### Task to complete
In the entries below, count each line holding the word "Thread". Answer with the total alone.

### Dataset entries

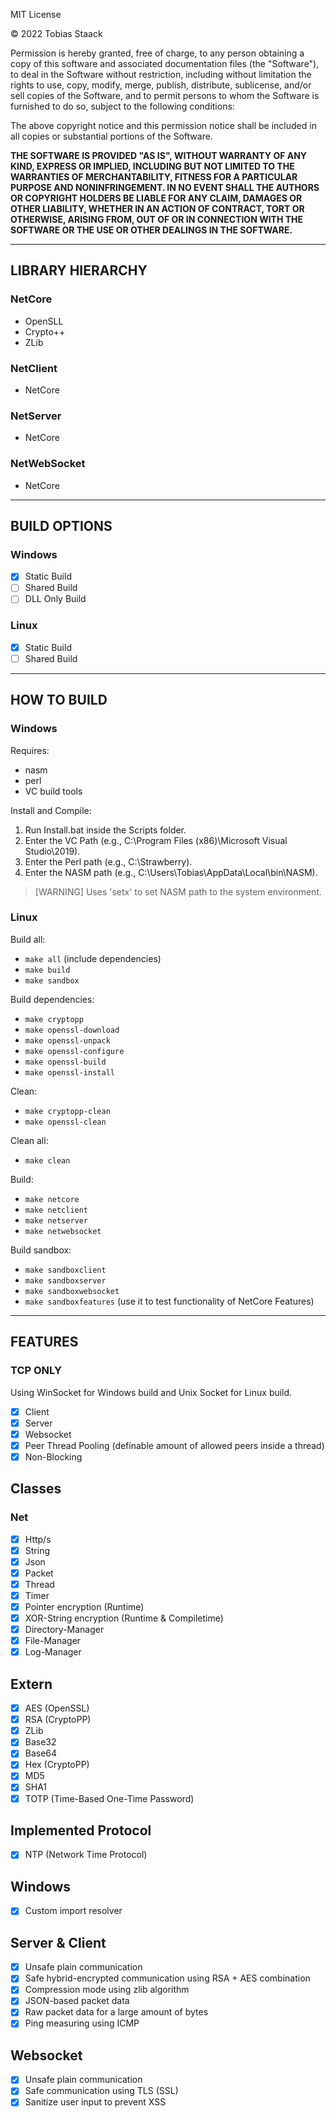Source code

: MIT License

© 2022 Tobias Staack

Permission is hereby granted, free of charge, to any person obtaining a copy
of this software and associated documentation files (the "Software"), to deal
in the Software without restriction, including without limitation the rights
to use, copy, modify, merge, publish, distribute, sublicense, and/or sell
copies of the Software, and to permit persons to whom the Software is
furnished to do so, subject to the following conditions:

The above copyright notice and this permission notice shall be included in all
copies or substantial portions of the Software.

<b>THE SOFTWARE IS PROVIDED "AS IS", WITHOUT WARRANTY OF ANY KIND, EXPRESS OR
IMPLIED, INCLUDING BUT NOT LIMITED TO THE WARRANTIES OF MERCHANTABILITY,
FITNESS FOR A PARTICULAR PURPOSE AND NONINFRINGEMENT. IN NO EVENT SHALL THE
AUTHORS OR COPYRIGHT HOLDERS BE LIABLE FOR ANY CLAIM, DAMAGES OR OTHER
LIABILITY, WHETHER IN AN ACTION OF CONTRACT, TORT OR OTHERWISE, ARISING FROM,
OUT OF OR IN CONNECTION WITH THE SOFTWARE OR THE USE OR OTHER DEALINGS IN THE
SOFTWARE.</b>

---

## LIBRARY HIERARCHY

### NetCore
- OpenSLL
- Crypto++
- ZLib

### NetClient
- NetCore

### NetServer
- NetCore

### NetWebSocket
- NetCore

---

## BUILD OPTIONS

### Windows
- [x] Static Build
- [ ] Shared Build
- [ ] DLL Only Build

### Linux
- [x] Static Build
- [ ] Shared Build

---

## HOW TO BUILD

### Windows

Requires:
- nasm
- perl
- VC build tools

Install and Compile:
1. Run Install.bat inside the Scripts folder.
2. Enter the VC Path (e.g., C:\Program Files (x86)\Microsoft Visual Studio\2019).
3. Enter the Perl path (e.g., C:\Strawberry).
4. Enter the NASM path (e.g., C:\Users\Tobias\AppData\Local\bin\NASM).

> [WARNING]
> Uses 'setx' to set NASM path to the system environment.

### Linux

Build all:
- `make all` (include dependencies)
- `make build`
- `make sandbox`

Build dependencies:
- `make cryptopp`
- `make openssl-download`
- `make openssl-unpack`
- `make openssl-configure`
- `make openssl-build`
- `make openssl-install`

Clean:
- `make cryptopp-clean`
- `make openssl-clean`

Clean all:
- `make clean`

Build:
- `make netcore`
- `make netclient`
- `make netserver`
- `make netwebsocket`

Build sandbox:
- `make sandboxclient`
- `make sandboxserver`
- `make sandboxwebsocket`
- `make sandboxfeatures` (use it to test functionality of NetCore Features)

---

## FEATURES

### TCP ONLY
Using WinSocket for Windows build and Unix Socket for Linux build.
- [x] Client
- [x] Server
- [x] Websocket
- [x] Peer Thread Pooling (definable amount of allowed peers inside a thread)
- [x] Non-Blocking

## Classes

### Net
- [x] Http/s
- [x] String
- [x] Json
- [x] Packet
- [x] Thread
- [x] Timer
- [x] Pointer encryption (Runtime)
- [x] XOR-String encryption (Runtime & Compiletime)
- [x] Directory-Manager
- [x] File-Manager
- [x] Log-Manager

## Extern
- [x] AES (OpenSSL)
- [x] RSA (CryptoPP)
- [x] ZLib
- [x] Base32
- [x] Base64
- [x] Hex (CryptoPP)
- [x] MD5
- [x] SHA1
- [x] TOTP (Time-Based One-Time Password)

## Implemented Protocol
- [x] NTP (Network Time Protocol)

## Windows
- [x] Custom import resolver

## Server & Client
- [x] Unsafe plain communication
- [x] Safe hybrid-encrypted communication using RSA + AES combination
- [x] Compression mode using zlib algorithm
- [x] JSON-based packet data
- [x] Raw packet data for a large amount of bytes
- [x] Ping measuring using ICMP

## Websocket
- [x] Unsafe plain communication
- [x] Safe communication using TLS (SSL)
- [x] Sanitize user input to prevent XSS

### Completed task
2